Delibes (b. 1920), the author of more than 50 books, tells a tale that shows how Catholic Spain contrived to withstand the landslide of Lutheranism. On the very day that Luther proclaims his 95 theses at Wittenberg, a child named Cipriano Salcedo is born in Valladolid, Spain, and is destined to join the Protestant movement there. The new Christians meet secretly at great risk, sharing the belief that faith alone (without good works) guarantees salvation as well as disbelief in purgatory and the worship of relics. The Inquisition is now being zealously implemented because Emperor Charles V, sorry that he did not execute Luther when he had the chance, has charged his son Philip II to compensate for his error. The novel is not at all gruesome until the larger-than-life penitential "ceremony" at the very end, and its appeal resides in the vivid details of Cipriano's everyday 16th-century life, such as his career in business and fashion, his failed marriage, and the insanity and institutionalization of his wife.
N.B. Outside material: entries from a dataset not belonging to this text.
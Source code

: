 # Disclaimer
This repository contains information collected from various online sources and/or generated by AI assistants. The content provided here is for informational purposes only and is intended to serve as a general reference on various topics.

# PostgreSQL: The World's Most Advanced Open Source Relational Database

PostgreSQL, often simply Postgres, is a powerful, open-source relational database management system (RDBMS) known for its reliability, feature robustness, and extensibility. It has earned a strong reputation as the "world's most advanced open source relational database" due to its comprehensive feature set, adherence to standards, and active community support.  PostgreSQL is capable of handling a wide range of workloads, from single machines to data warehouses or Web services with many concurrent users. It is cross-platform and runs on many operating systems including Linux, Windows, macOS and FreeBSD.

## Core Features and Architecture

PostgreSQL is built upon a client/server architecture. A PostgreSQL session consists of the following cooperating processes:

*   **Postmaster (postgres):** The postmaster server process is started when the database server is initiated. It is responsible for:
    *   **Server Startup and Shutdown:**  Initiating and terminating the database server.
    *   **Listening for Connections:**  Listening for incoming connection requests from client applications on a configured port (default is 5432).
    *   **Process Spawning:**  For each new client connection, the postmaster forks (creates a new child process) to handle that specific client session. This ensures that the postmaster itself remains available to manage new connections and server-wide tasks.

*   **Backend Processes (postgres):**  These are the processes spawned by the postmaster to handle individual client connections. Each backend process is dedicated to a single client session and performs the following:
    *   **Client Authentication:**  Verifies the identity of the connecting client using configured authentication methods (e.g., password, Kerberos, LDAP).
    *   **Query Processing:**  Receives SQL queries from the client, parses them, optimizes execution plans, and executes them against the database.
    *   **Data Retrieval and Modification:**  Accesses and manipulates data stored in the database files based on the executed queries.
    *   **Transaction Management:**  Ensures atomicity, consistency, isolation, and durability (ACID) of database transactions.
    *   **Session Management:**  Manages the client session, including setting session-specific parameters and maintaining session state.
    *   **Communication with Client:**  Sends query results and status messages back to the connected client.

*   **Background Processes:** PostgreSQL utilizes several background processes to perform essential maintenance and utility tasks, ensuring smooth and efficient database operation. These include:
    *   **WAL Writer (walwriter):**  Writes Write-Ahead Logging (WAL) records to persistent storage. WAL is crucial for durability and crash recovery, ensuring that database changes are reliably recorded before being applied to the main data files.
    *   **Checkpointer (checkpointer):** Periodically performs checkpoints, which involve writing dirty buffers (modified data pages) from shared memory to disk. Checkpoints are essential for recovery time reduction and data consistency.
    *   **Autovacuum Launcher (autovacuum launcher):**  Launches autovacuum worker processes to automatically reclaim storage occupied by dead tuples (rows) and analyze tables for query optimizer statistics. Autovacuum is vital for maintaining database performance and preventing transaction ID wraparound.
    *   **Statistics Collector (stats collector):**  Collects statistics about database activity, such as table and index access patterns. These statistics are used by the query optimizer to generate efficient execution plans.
Recommended for all readers of historical fiction.-Jack Shreve, Allegany Coll. of Maryland, Cumberland Copyright 2006 Reed Business Information.
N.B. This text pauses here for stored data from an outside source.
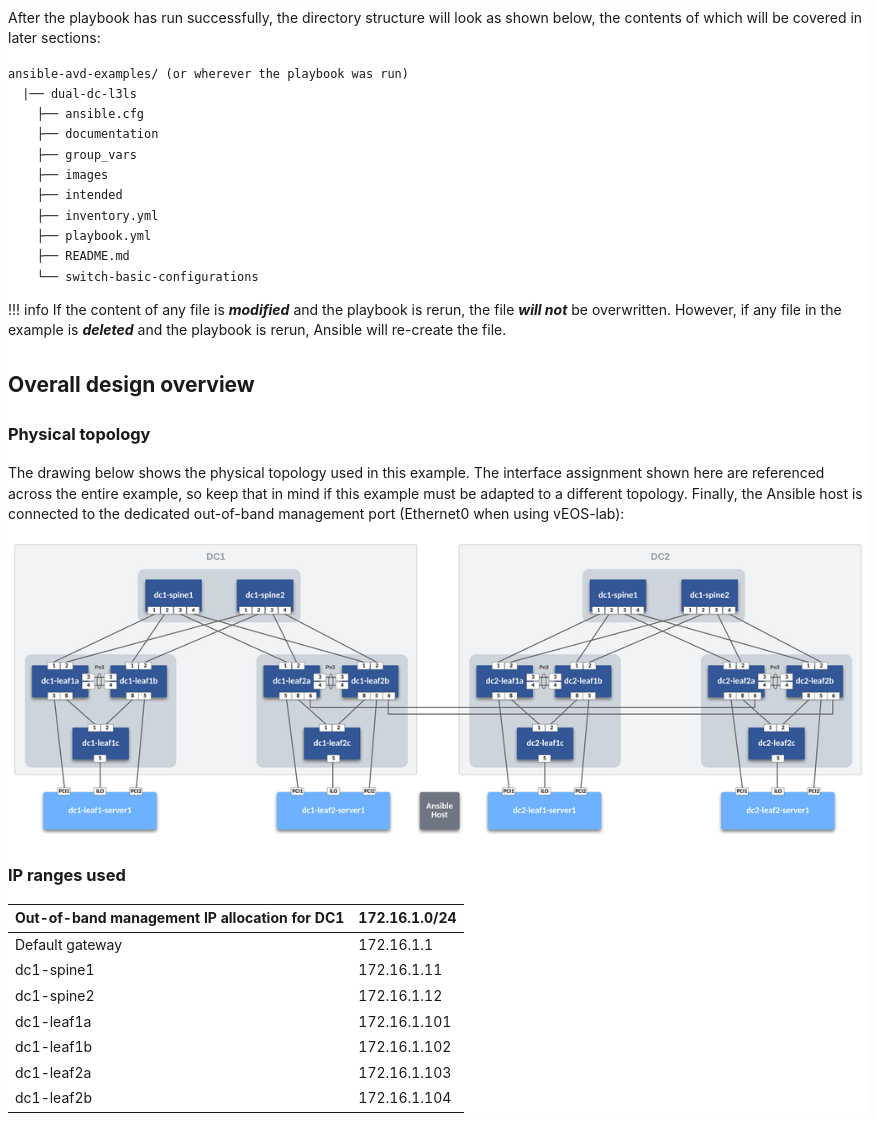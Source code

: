 After the playbook has run successfully, the directory structure will look as shown below, the contents of which will be covered in later sections:

```shell
ansible-avd-examples/ (or wherever the playbook was run)
  |── dual-dc-l3ls
    ├── ansible.cfg
    ├── documentation
    ├── group_vars
    ├── images
    ├── intended
    ├── inventory.yml
    ├── playbook.yml
    ├── README.md
    └── switch-basic-configurations
```

!!! info
    If the content of any file is ***modified*** and the playbook is rerun, the file ***will not*** be overwritten. However, if any file in the example is ***deleted*** and the playbook is rerun, Ansible will re-create the file.

## Overall design overview

### Physical topology

The drawing below shows the physical topology used in this example. The interface assignment shown here are referenced across the entire example, so keep that in mind if this example must be adapted to a different topology. Finally, the Ansible host is connected to the dedicated out-of-band management port (Ethernet0 when using vEOS-lab):

![Figure: Arista Leaf Spine physical topology](images/avd-dual-dc-l3ls-example.svg)

### IP ranges used

| Out-of-band management IP allocation for DC1        | 172.16.1.0/24               |
|-----------------------------------------------------|-----------------------------|
| Default gateway                                     | 172.16.1.1                  |
| dc1-spine1                                          | 172.16.1.11                 |
| dc1-spine2                                          | 172.16.1.12                 |
| dc1-leaf1a                                          | 172.16.1.101                |
| dc1-leaf1b                                          | 172.16.1.102                |
| dc1-leaf2a                                          | 172.16.1.103                |
| dc1-leaf2b                                          | 172.16.1.104                |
Spanish novelist Delibes (The Wars of Our Ancestors, 1992, etc.) fashions a poignant, although pale and rather bloated encomium to the early Reformation history of his hometown, Valladolid. In the mid-16th century, this northwestern Castilian city was home to many Protestant dissenters chafing against the strictures of the Inquisition. Delibes's story concerns Cipriano Salcedo, son of thin-blooded, well-to-do businessman Bernardo Salcedo, and his beautiful wife Catalina, who died after giving birth to her only child. The boy's early years are hardly noteworthy; indeed, the author devotes more attention to widowed Bernardo's heated efforts to find a suitable bedfellow, ultimately successful when 15-year-old virgin Petra Gregorio turns out to be a sexual dynamo. Delibes does take a moment to introduce Cipriano's peasant nurse Minervina, who will play a part in his later history when he is judged a heretic and condemned to burn at the stake. First, however, Cipriano grows up and marries, then experiences the same fertility problem as his father. His wife dies, and Cipriano gradually entangles himself in the secretive local Protestant society led by Doctor Cazalla. Its shadowy adherents believe they are following the clandestine tradition of the apostles and the Christians in the catacombs. At their dangerous meetings, Cipriano learns to accept the Protestant party line: Purgatory doesn't exist, nuns and priests cannot be held to celibacy, confession should not be spoken aloud. He embarks on perilous journeys as proselytizer, supervising the printing of anti-papal documents and expounding his beliefs at various far-flung convents. In the end, the Holy Office prevails; the heretical society isbetrayed by one of its own. More history lesson than stylish fiction.